Non accadeva da 700 anni e in quell’occasione l’origine fu la peste che nel XIV secolo colpì Gerusalemme. A Pasqua quest’anno, causa il coronavirus, il Santo Sepolcro resterà di nuovo chiuso alle funzioni religiose delle diverse Chiese cristiane. Un fatto che riassume la portata epocale dell’epidemia. Pure la Messa che ha segnato l’inizio della Settimana Santa celebrata nel luogo della crocifissione di Gesù non è stata aperta ai fedeli ma celebrata al mattino presto a porte chiuse, presieduta dall’arcivescovo bergamasco Pierbattista Pizzaballa, amministratore apostolico del Patriarcato Latino di Gerusalemme: ha ricordato che «quando piangiamo su questa città insieme a Gesù da questo luogo, piangiamo su tutta la fraternità umana per questo momento difficile che sta vivendo e per questa triste Domenica delle palme.

Triste ma essenziale.

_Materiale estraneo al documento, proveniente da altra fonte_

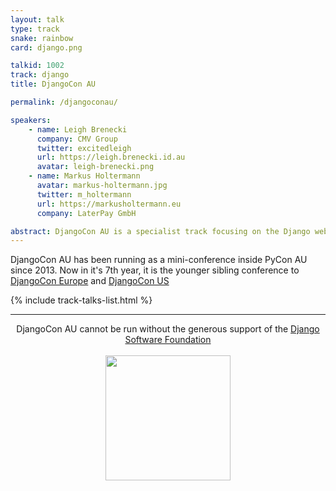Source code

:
```yaml
---
layout: talk
type: track
snake: rainbow
card: django.png

talkid: 1002
track: django
title: DjangoCon AU

permalink: /djangoconau/

speakers: 
    - name: Leigh Brenecki
      company: CMV Group
      twitter: excitedleigh
      url: https://leigh.brenecki.id.au
      avatar: leigh-brenecki.png
    - name: Markus Holtermann
      avatar: markus-holtermann.jpg
      twitter: m_holtermann
      url: https://markusholtermann.eu
      company: LaterPay GmbH

abstract: DjangoCon AU is a specialist track focusing on the Django web framework, what you can do with it and how it works.
---
```

<p>
  DjangoCon AU has been running as a mini-conference inside PyCon AU since 2013. Now in it's 7th year, it is the younger sibling conference to <a href="https://2019.djangocon.eu">DjangoCon Europe</a> and <a href="https://2019.djangocon.us/">DjangoCon US</a>
</p>

{% include track-talks-list.html %}

<hr>


<p align="center">DjangoCon AU cannot be run without the generous support of the <a href="https://www.djangoproject.com/foundation/">Django Software Foundation</a><br><br><a href="https://www.djangoproject.com/foundation/"><img src="/static/img/sponsors/django.png" style="width: 200px"/></a></p>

Lui non risolverà tutti i nostri problemi, non ci darà tutte le certezze di cui la nostra natura umana ha bisogno, ma non ci lascerà soli. Sappiamo che ci ama».

Nella città delle tre religioni abramitiche la Pasqua si prolunga in tempi diversi, in base al calendario gregoriano cattolico e giuliano ortodosso, mentre la Pesach ebraica, cominciata dopo il tramonto di mercoledì scorso, si concluderà il 16 aprile. Tutte le confessioni hanno concordato di ridurre al massimo la presenza di fedeli ai riti.Ma anche la basilica della Natività è rimasta chiusa a causa del Covid-19, da inizio marzo. In un hotel della zona di Betlemme la scoperta di quattro casi sospetti di contagio ha indotto le autorità palestinesi a sigillare chiese e moschee e vietare per due settimane a pellegrini e turisti la visita del luogo della nascita di Gesù.